General Motors’ first-quarter earnings report and accompanying analyst call on Tuesday underscored the company’s big ambitions for electric vehicles and autonomous vehicles — and the money it’s willing to throw in. devote to it.
The initial financial contribution in the first quarter report was a message of profits despite supply constraints. However, the call offered some other interesting commentary, as well as a substantial change to its compensation-based plan and a spending forecast for Cruise — all of which are aimed at ensuring GM’s success in electric and audio-visual vehicles.
First the financial aspects. GM said net income fell to $2.9 billion in the first quarter from $3.02 billion in the same period a year ago. Revenue rose 11% to $35.9 billion, but beat analysts’ expectations.
Like automakers around the world, GM faces pressures such as supply chain disruptions, semiconductor shortages and rising inflation. These headwinds caused GM’s vehicle sales to fall 20% in the first quarter compared to the same period last year. And yet, the automaker managed to close the profit gap.
“We delivered a very strong first quarter, with revenue growth of more than 10% year over year, fueled by strong demand for our products, particularly for our full-size trucks and SUVs,” said Chief Financial Officer Paul Jacobson said on a call with analysts on Tuesday.
A few other elements stood out. Here are the first three.
Low-cost electric vehicles
GM relies on electric pickup trucks and a new line of affordable battery-electric models to help it sell 1 million electric vehicles in North America by 2025.
CEO Mary Barra said the automaker’s biggest growth opportunity in North America is in electric trucks, with the battery-electric version of the Chevrolet Silverado set to begin production early next year. However, this is an increasingly competitive segment with rivals from newcomer Rivian as well as Ford, which announced its own new electric truck hours before GM’s earnings call.
Ford’s all-electric F-150 Lightning went into production on Monday. Ford CEO Jim Farley announced during a live streamed event to celebrate the launch of the Lightning on Tuesday that the automaker plans to launch a second electric truck soon.
GM said it also plans to focus on lower-priced electric models.
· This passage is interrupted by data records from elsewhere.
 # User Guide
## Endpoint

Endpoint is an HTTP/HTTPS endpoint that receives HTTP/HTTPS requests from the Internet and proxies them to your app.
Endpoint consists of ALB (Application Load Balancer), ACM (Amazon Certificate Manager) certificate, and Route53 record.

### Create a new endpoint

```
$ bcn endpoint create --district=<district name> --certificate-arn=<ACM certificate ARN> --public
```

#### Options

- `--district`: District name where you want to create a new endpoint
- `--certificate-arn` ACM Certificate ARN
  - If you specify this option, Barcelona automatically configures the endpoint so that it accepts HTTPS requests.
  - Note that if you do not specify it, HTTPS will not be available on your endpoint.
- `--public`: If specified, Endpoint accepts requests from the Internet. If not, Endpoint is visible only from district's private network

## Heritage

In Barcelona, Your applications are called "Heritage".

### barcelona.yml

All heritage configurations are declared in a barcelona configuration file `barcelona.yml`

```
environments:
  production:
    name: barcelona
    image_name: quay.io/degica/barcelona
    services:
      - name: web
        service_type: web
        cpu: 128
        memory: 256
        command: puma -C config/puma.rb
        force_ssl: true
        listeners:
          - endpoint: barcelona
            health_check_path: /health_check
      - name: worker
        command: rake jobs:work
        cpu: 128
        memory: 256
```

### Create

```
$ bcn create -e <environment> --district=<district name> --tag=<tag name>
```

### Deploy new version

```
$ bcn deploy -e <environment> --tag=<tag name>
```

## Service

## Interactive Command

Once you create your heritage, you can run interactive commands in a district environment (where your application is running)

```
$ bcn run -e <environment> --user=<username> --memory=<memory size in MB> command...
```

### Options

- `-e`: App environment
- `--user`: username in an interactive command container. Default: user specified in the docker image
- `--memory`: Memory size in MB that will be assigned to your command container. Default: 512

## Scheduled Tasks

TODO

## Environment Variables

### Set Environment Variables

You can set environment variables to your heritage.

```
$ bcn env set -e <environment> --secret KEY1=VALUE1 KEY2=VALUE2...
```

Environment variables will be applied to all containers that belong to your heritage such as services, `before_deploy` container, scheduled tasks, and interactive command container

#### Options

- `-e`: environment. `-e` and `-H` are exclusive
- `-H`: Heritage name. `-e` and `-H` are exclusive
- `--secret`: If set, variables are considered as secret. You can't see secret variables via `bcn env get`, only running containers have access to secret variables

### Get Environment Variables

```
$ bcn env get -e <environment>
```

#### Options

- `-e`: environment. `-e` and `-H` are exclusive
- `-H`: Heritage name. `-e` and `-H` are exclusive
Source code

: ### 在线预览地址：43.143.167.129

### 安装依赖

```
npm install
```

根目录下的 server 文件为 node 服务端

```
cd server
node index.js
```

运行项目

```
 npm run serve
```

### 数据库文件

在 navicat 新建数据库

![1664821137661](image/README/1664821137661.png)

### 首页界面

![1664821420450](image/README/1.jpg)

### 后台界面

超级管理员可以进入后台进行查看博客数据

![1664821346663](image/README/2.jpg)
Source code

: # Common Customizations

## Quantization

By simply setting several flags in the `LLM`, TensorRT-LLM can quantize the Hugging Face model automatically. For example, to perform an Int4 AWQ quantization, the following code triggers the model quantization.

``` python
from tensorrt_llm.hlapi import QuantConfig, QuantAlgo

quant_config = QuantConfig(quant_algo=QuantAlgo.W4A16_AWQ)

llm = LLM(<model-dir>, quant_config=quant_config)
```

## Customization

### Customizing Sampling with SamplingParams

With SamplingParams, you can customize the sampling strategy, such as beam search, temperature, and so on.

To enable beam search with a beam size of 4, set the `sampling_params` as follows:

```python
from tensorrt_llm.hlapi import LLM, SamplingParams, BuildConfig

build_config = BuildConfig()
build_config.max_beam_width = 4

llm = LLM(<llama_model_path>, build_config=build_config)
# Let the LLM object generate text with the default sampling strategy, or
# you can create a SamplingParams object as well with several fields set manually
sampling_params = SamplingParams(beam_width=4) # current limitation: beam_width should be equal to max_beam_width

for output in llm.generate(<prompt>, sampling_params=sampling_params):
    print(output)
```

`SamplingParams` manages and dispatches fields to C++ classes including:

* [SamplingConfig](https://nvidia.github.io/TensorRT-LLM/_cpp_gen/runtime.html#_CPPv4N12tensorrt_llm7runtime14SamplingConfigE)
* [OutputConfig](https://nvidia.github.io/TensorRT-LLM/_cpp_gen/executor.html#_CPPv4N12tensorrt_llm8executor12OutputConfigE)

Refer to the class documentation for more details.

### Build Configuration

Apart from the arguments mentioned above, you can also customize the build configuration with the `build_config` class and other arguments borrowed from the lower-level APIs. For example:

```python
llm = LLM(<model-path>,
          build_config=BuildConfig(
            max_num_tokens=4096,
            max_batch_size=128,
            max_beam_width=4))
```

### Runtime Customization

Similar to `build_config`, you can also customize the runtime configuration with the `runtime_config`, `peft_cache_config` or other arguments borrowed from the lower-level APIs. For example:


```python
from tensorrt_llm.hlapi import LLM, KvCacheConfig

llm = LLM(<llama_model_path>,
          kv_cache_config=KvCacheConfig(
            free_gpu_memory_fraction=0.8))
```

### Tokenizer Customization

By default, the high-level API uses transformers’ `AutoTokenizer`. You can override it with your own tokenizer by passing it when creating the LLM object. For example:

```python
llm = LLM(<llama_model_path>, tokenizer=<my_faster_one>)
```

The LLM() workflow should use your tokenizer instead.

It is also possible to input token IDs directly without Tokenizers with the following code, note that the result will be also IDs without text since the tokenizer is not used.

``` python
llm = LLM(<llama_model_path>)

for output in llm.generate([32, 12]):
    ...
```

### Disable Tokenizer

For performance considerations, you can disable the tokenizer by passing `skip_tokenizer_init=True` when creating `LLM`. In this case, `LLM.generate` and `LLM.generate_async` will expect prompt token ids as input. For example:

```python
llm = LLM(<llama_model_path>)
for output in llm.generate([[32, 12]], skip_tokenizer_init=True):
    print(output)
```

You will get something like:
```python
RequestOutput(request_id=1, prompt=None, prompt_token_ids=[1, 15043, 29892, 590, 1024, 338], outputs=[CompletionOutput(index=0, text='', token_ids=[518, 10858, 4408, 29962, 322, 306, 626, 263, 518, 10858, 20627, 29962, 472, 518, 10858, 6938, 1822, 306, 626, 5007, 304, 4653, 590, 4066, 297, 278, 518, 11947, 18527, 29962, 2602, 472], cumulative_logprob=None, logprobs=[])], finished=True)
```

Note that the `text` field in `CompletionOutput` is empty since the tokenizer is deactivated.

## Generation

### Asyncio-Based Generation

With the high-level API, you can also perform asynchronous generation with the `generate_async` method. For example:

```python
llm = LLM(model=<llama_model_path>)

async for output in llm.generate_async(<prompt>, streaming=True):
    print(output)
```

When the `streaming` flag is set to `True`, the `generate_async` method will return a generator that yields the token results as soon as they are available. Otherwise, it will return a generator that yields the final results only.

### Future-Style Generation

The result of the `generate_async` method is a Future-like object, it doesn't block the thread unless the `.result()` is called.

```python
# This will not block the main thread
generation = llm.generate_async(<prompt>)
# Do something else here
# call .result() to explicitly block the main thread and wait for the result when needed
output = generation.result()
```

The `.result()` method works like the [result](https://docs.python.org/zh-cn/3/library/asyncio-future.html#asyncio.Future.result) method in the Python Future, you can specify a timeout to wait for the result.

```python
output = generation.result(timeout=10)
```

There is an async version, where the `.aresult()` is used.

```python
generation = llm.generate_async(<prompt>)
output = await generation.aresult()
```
“Another area where we are building competitive advantage is in affordable electric vehicles – a part of the market that our competitors are not focusing on,” Barra said, adding that the segment “will be a major source of growth for Chevrolet and Buick”.
The roughly $30,000 Chevrolet Equinox EV expected in late 2023 “will shatter the perception that sleek, practical, long-range electric vehicles are luxury items.” A partnership with Honda is expected to add more models to GM’s portfolio in 2027.
GM said it plans to tie a significant portion of its long-term compensation to its EV goals. Barra didn’t provide a breakdown of what “significant part” means, except to say the company added metrics for North American EV volume, EV launch timing, and launch quality. electric vehicles to existing financial measures.
Additional details will come April 29 in GM’s proxy statement.
The change illustrates Barra and the council’s ambitions to dominate electric vehicle sales in North America.
Barra’s total compensation in 2020 was $23.7 million, including $2 million in salary, $13.1 million in stock and a performance bonus worth $3.78 million.
General Motors said it plans to spend $2 billion this year on its self-driving subsidiary Cruise. While GM and Cruise haven’t shared exactly what this eye-popping figure will be used for, we can assume it’s related to their marketing plans.
Cruise is also aiming to begin mass production of its purpose-built Origin AV in 2023 and is trying to set up a robotaxi service in San Francisco.
Looking at the breakdown in the earnings report, one can already see an increase in losses compared to last year. Cruise’s losses were $325 million in the first quarter, compared to losses of $229 million in the same period last year. But GM is betting its investments in Cruise will pay off big. The automaker said it expects Cruise to bring in $50 billion in annual revenue by the end of the decade.